Here is the task for the records below: repeat exactly the lines from the one with "To display an" to the one with "and indicates status", both included, and nothing else.

----- Provided records -----

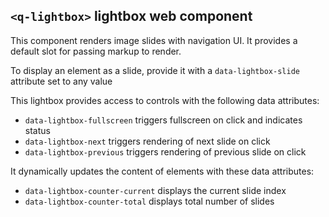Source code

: ## `<q-lightbox>` lightbox web component

This component renders image slides with navigation UI. It provides a default slot for passing markup to render.

To display an element as a slide, provide it with a `data-lightbox-slide` attribute set to any value

This lightbox provides access to controls with the following data attributes:
- `data-lightbox-fullscreen` triggers fullscreen on click and indicates status
- `data-lightbox-next` triggers rendering of next slide on click
- `data-lightbox-previous` triggers rendering of previous slide on click

It dynamically updates the content of elements with these data attributes:
- `data-lightbox-counter-current` displays the current slide index
- `data-lightbox-counter-total` displays total number of slides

-----

(Task response):
To display an element as a slide, provide it with a `data-lightbox-slide` attribute set to any value

This lightbox provides access to controls with the following data attributes:
- `data-lightbox-fullscreen` triggers fullscreen on click and indicates status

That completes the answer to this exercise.